By Tomas Kassahun, Blavity
A new report from the Pew Research Center highlights striking data about the population growth of Black immigrants in the U.S. According to the study, there were 4.6 million Black immigrants living in the United States in 2019, an increase of 3% since 1980. The report adds that about 1 in 10 Black people living in the U.S. are not born in America.
At this rate, according to the data, the country’s Black immigrant population would eventually exceed U.S.-born Blacks. The U.S. Black immigrant population is expected to increase to 9.5 million by 2060, doubling the current total.
About 9% of Black people in the U.S. are second-generation Americans who have at least one parent born abroad, according to pew. Looking at the socio-economic status of Black immigrants, the data reveals that they have more college degrees than U.S.-born Blacks and a higher median household income.
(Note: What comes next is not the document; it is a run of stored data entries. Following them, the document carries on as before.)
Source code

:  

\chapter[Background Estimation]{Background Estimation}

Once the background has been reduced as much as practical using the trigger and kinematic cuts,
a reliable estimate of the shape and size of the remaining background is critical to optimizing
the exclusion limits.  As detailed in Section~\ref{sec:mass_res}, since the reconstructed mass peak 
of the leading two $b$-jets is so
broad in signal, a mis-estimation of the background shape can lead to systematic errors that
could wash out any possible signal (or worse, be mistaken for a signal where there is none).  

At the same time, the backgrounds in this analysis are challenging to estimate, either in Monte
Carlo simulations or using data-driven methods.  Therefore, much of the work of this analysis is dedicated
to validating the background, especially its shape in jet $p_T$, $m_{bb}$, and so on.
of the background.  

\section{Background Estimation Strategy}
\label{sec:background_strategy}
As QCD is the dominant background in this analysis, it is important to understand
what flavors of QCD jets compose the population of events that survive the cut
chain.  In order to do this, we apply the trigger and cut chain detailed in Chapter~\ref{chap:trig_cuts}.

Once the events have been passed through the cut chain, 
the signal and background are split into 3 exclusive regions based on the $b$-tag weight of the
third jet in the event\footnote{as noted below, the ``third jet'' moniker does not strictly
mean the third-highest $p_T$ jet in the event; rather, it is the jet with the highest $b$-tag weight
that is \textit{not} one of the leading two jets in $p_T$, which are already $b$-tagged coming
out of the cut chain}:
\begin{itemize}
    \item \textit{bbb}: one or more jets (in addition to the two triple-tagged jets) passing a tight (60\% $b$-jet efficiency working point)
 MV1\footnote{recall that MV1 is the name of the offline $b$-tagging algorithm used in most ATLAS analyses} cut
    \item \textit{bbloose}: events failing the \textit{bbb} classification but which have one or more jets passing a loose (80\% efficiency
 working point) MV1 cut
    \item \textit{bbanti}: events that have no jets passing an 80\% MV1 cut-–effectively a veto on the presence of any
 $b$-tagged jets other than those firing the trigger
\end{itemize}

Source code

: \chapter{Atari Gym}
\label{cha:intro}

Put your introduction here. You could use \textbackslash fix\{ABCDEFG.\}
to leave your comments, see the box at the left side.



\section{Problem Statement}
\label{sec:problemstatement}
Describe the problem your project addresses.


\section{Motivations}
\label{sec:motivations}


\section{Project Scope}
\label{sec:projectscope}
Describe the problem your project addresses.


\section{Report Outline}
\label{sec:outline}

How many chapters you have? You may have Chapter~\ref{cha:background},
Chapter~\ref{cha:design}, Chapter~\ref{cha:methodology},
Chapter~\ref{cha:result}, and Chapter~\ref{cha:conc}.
Still, Black immigrants face the same amount of discrimination as Black people born in the U.S, the study concludes.
Abraham Paulos, deputy director of policy and communications for the Black Alliance for Just Immigration, said his organization provides financial resources, food and clothing to help immigrants overcome the challenges they face in the U.S.
“We fight for two things: racial justice and migrant rights,” Paulos told NBC News. “We fight for Black people.”
Paulos, who migrated to the U.S. with his family as a child in the 1980s after he was born in Sudan, said the criminal justice system creates a huge hurdle for Black immigrants.
“I’ve had cousins that have gotten deported,” he said. “One cousin just got out of a detention center.”
Although a large amount of Africans migrate to the U.S., the Caribbean still remains as the most common region of birth for Black immigrants, Pew concludes. Jamaica and Haiti are identified as the two largest origin countries.